Achei muito interessante o autor optar pela expressão feedback de erro quando poderia utilizar somente feedback. Com a leitura da obra, fica claro que foi uma escolha acertada, porque o erro é essencial para o aprendizado. Segundo Dehaene:

“Cometer erros é a forma mais natural de aprender. Os dois termos são virtualmente sinônimos, porque cada erro oferece uma oportunidade para aprender”.

Ele continua:

“Seria praticamente impossível progredir se não começássemos falhando. Erros sempre diminuem na medida em que recebamos feedback que nos mostre como melhorar. E é por isso que o feedback de erro é o terceiro pilar do aprendizado e um dos parâmetros educacionais mais influentes: a qualidade e a precisão do feedback que recebemos determina quão rápido aprendemos.”

Quando formulamos uma hipótese (ou respondemos uma questão), expectativas são inevitavelmente geradas, o que inclui uma previsão de acerto. Então confrontamos nossa resposta com realidade (o gabarito) e vem, de alguma forma, a surpresa, uma mensagem de erro. E essa mensagem de erro, a intensidade desse sinal de surpresa, é usada pelo cérebro para mudar nossa representação interna, no sentido de que nossa próxima resposta seja mais próxima da correta. Dehaene apresenta uma definição fantástica sobre aprendizado:

“Aprender é restringir o imprevisível”.

E o mais interessante é que o erro que gera essa mensagem não decorre necessariamente do erro da questão.

Esse erro essencial para o aprendizado é um sinal interno em nosso cérebro que também acontece quando acertamos, pois ele decorre da diferença entre a expectativa e o resultado.

Imagine uma questão CESPE de certo ou errado. Quando você não sabe a resposta correta e chuta, seu cérebro prevê que tem 50% de chance de acertar. Aí você confere e vê que acertou. A realidade mostrou que estava 100% certo. Essa diferença (entre 50% da previsão e 100% da realidade) gera um sinal de erro e dele você deve extrair o melhor feedback possível, identificando o conteúdo necessário para melhorar sua previsão e seu resultado. O mesmo vale para qualquer tipo de questão.

Sempre há uma expectativa e uma realidade. E a diferença pode ocorrer tanto quando você erra como quando você acerta. Sempre é uma oportunidade para aprender. Utilize esse mecanismo cerebral a seu favor. Aprenda também com seus acertos.

Como todos nós sabemos, é possível acertar questões sem saber muito bem o conteúdo, seja eliminando algumas opções, utilizando raciocínios que não correspondem à realidade e levam, de alguma forma, à resposta correta, ou simplesmente chutando. A surpresa do acerto também deve ser utilizada para aprender e evoluir.

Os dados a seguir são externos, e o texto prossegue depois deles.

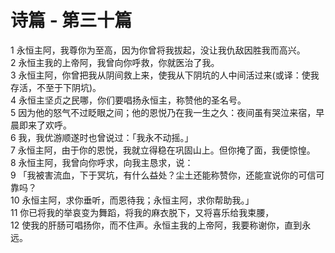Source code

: # 诗篇 - 第三十篇
  
 1 永恒主阿，我尊你为至高，因为你曾将我拔起，没让我仇敌因胜我而高兴。  
 2 永恒主我的上帝阿，我曾向你呼救，你就医治了我。  
 3 永恒主阿，你曾把我从阴间救上来，使我从下阴坑的人中间活过来(或译：使我存活，不至于下阴坑)。  
 4 永恒主坚贞之民哪，你们要唱扬永恒主，称赞他的圣名号。  
 5 因为他的怒气不过眨眼之间；他的恩悦乃在我一生之久：夜间虽有哭泣来宿，早晨即来了欢呼。  
 6 我，我优游顺遂时也曾说过：「我永不动摇。」  
 7 永恒主阿，由于你的恩悦，我就立得稳在巩固山上。但你掩了面，我便惊惶。  
 8 永恒主阿，我曾向你呼求，向我主恳求，说：  
 9 「我被害流血，下于冥坑，有什么益处？尘土还能称赞你，还能宣说你的可信可靠吗？  
 10 永恒主阿，求你垂听，而恩待我；永恒主阿，求你帮助我。」  
 11 你已将我的举哀变为舞蹈，将我的麻衣脱下，又将喜乐给我束腰，  
 12 使我的肝肠可唱扬你，而不住声。永恒主我的上帝阿，我要称谢你，直到永远。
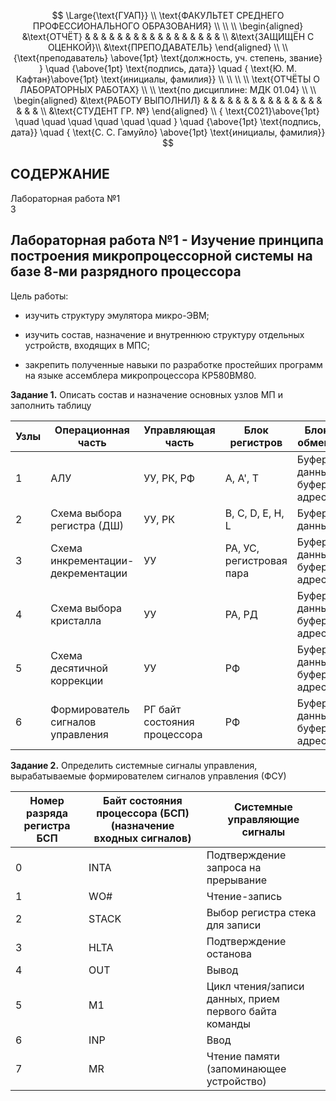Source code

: $$
\Large{\text{ГУАП}} \\
\text{ФАКУЛЬТЕТ СРЕДНЕГО ПРОФЕССИОНАЛЬНОГО ОБРАЗОВАНИЯ} \\ \\ \\
\begin{aligned}
&\text{ОТЧЁТ} & & & & & & & & & & & & & & & & & \\
&\text{ЗАЩИЩЁН С ОЦЕНКОЙ}\\
&\text{ПРЕПОДАВАТЕЛЬ}
\end{aligned} \\ \\ 
{\text{преподаватель} \above{1pt} \text{должность, уч. степень, звание} } \quad {\above{1pt} \text{подпись, дата}} \quad { \text{Ю. М. Кафтан}\above{1pt} \text{инициалы, фамилия}} \\ \\ \\ \\
\text{ОТЧЁТЫ О ЛАБОРАТОРНЫХ РАБОТАХ} \\ \\
\text{по дисциплине: МДК 01.04} \\ \\
\begin{aligned}
&\text{РАБОТУ ВЫПОЛНИЛ} & & & & & & & & & & & & & & & & & & \\
&\text{СТУДЕНТ ГР. №}
\end{aligned} \\
{ \text{С021}\above{1pt} \quad \quad \quad \quad \quad \quad } \quad {\above{1pt} \text{подпись, дата}} \quad { \text{С. С. Гамуйло} \above{1pt} \text{инициалы, фамилия}}
$$

<div class="page-break"></div>

## СОДЕРЖАНИЕ

<div class="dot-leader">
    <span>Лабораторная работа №1</span>
    <div class="dot-leader__dots"></div>
    <span>3</span>
</div>


<div class="page-break"></div>

## Лабораторная работа №1 - Изучение принципа построения микропроцессорной системы на базе 8-ми разрядного процессора

Цель работы:

- изучить структуру эмулятора микро-ЭВМ;

- изучить состав, назначение и внутреннюю структуру отдельных устройств,
входящих в МПС;

- закрепить полученные навыки по разработке простейших программ на языке
ассемблера микропроцессора КР580ВМ80.

**Задание 1.** Описать состав и назначение основных узлов МП и заполнить таблицу

| Узлы | Операционная часть | Управляющая часть | Блок регистров | Блок обмена |
| --- | --- | --- | --- | --- |
| 1 | АЛУ | УУ, РК, РФ | А, А', Т | Буфер данных, буфер адреса |
| 2 | Схема выбора регистра (ДШ) | УУ, РК | B, C, D, E, H, L | Буфер данных |
| 3 | Схема инкрементации-декрементации | УУ | РА, УС, регистровая пара | Буфер данных, буфер адреса |
| 4 | Схема выбора кристалла | УУ | РА, РД | Буфер данных, буфер адреса |
| 5 | Схема десятичной коррекции | УУ | РФ | Буфер данных, буфер адреса |
| 6 | Формирователь сигналов управления | РГ байт состояния процессора | РФ | Буфер данных, буфер адреса |



**Задание 2.** Определить системные сигналы управления, вырабатываемые формирователем сигналов управления (ФСУ)

| Номер разряда регистра БСП | Байт состояния процессора (БСП) (назначение входных сигналов) | Системные управляющие сигналы |
| --- | --- | --- |
| 0 | INTA | Подтверждение запроса на прерывание |
| 1 | WO# | Чтение-запись |
| 2 | STACK | Выбор регистра стека для записи |
| 3 | HLTA | Подтверждение останова |
| 4 | OUT | Вывод |
| 5 | M1 | Цикл чтения/записи данных, прием первого байта команды |
| 6 | INP | Ввод |
| 7 | MR | Чтение памяти (запоминающее устройство) |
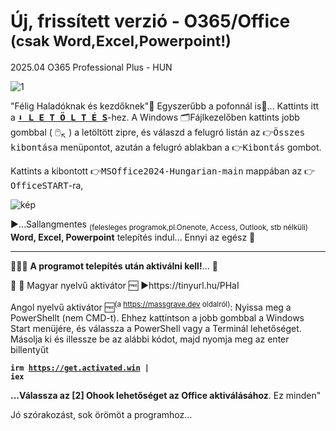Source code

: # Új, frissített verzió - O365/Office <sup>(csak Word,Excel,Powerpoint!)</sup>
2025.04 O365 Professional Plus - HUN

![1](https://github.com/user-attachments/assets/1f06895b-0ed5-45db-9560-66e7e3ac5fae)


"Félig Haladóknak és kezdőknek"🙌 Egyszerűbb a pofonnál is👊... Kattints itt a 
<a href="https://github.com/mondomata/MS-Office2024-HUNGARIAN/archive/refs/heads/main.zip"><tt><b>⬇️ L E T Ö L T É S</b></tt></a>-hez. A Windows 🗂️Fájlkezelőben kattints jobb gombbal ( 🖱️<sub>↖️</sub> ) a letöltött zipre, és válaszd a felugró listán az <tt>👉Összes kibontása</tt> menüpontot, azután a felugró ablakban a <tt>👉Kibontás</tt> gombot. 

Kattints a kibontott 👉<tt>MSOffice2024-Hungarian-main</tt> mappában az 👉<tt>OfficeSTART</tt>-ra, 

![kép](https://github.com/user-attachments/assets/ec1716ce-abae-4e53-a649-25244df93390)


▶️...Sallangmentes <sub>(felesleges programok,pl.Onenote, Access, Outlook, stb nélküli)</sub> 
<b>Word, Excel, Powerpoint</b> telepítés indul... 
Ennyi az egész 🥳
**********

&#128294;&#128294;&#128294;
<b>A programot telepítés után aktiválni kell!</b>... &#128273;

🥳 🎁 Magyar nyelvű aktivátor 🆓
▶️https://tinyurl.hu/PHaI

Angol nyelvű aktivátor 🆓<sup>(a https://massgrave.dev oldalról)</sup>:
<quote>
 Nyissa meg a PowerShellt (nem CMD-t).  Ehhez kattintson a jobb gombbal a Windows Start menüjére, és válassza a PowerShell vagy a Terminál lehetőséget.
 Másolja ki és illessze be az alábbi kódot, majd nyomja meg az enter billentyűt

<b><code>irm https://get.activated.win | iex</code></b>

 <b>...Válassza az [2] Ohook lehetőséget az Office aktiválásához</b>.
 Ez minden"
 </quote>

Jó szórakozást, sok örömöt a programhoz...
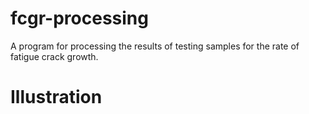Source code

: # fcgr-processing
A program for processing the results of testing samples for the rate of fatigue crack growth.
# Illustration
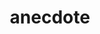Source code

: ---
title: anecdote
summary: Contains posts related to `anecdote`
description: Contains posts related to anecdote
---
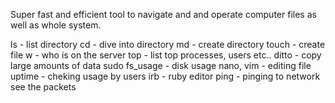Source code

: Super fast and efficient tool to navigate and and operate computer files as well as whole system.

ls - list directory
cd - dive into directory
md <name-of-the-directory>  - create directory
touch <name-of-the-file> - create file
w - who is on the server
top - list top processes, users etc..
ditto - copy large amounts of data
sudo fs_usage - disk usage
nano, vim - editing file
uptime - cheking usage by users
irb - ruby editor
ping - pinging to network see the packets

Por isso eu costumo dizer que as questões são a bússola que orientam a preparação. O feedback que podemos extrair delas possibilita a correção de nossa trajetória. Sobre isso falei um pouco nos Posts 06 e 07, lembrando que nossa caminhada não vai ser em linha reta.

Dehaene fala muito sobre a educação tradicional, sobre o aprendizado de crianças e adolescentes. E mostra como algumas abordagens são prejudiciais, a exemplo de práticas que inibem a curiosidade ou que usam os testes como forma de punição e não como uma das principais formas de aprender. 

Nossa jornada se torna muito mais interessante quando temos a humildade de repensar aquilo que adotamos como verdade absoluta simplesmente porque vem sendo repetido através das gerações. Não vou abordar esses temas aqui, pois não é meu objetivo. Mas seria muito bom ver com mais frequência profissionais da educação utilizando as descobertas robustamente demonstradas pela neurociência para auxiliar ainda mais o aprendizado, principalmente de crianças e adolescentes. Não se trata de mudar tudo, mas de fazer pequenos aprimoramentos que podem trazer resultados significantes.

As abordagens mencionadas, que inibem a curiosidade ou usam testes como punição, são prejudiciais porque geram stress e ansiedade. E numerosos estudos demonstram que esses dois fatores podem prejudicar muito a habilidade de aprender, reduzindo a plasticidade neuronal. E o oposto, que é estar em um ambiente livre de medos, que estimule a curiosidade e o crescimento, auxilia, e muito, o aprendizado. Funciona como “uma fonte da juventude” para nosso cérebro.

Por isso é importante cultivar um ambiente de preparação o mais livre possível de medos, stress e ansiedade. Cuide da saúde física e mental. Crie seu cantinho sagrado de aprendizado e evolução. Supere o medo de aprender. Não é fácil, mas é possível.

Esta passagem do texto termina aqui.